Despite sagging demand, officials see shiny future for copper – by Lauren Clark (Tucson Sentinel – February 11, 2016)

Cronkite News – WASHINGTON – It’s a rainy Monday morning at Potomac Metals, a scrap yard just outside of Washington, D.C., as a customer climbs into the bed of his pickup truck and starts sorting odd scraps of metal into piles.

As he sorts, a worker weighs the piles then hands over cash for the metal. But the copper that would have brought $3 per pound three years ago yields just $1 per pound on this day.

Copper is one of the pillars of Arizona’s economy, but steadily falling demand on world markets has depressed prices and caused ripples that are felt in the state and as far away as this East Coast scrap yard.

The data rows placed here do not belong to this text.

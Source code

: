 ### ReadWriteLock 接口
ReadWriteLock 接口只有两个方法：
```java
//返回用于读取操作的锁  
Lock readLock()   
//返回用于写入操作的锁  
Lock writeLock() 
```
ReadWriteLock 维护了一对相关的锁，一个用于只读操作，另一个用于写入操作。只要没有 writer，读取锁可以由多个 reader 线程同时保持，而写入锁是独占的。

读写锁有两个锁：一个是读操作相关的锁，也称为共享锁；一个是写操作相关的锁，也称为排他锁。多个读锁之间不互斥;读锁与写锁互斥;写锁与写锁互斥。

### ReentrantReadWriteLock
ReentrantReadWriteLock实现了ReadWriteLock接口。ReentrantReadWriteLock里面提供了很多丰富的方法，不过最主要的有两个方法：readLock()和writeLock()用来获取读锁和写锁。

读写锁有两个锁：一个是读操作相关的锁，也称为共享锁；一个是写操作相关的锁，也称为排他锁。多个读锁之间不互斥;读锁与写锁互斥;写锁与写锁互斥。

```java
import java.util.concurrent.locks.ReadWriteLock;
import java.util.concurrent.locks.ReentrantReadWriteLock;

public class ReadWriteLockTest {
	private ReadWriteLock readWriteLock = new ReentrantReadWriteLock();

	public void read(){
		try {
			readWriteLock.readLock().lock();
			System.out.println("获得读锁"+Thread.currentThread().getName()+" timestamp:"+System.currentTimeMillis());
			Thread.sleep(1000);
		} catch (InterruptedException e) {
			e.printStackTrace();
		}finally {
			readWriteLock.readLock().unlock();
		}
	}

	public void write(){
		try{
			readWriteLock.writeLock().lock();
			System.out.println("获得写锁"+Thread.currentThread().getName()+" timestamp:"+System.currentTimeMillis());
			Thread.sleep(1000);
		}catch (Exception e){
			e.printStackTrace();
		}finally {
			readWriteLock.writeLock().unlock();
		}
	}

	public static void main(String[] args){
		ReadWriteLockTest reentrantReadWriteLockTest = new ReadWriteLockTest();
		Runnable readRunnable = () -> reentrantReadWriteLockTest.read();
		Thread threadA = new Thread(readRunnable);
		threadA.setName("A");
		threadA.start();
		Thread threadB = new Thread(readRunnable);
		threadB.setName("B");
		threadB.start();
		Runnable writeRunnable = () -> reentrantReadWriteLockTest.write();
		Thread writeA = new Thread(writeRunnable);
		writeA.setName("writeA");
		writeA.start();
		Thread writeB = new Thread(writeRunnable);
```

In December, mining giant Freeport-McMoRan announced that the Sierrita open pit mine in Green Valley would be completely shut down. Just months before, the company said it would lay off about 430 workers at the mine, and would explore closing it completely. Freeport also announced the closure of the copper mine in Miami, north of Tucson, and a 50-percent cut in production at its Tyrone mine near Silver City, N.M.

All told, more than 1,000 Arizona copper workers were soon be on the unemployment line.

But a company planning a large open-pit mine in the mountains southeast of Tucson is forging ahead.

Patrick Merrin, vice president of the Rosemont Mine project, said plans for that copper mine will not be derailed by short-term slides in the market. He said mine owner Hudbay remains committed to Rosemont and to “providing a much-needed economic boost, and operating in a safe and sustainable way.”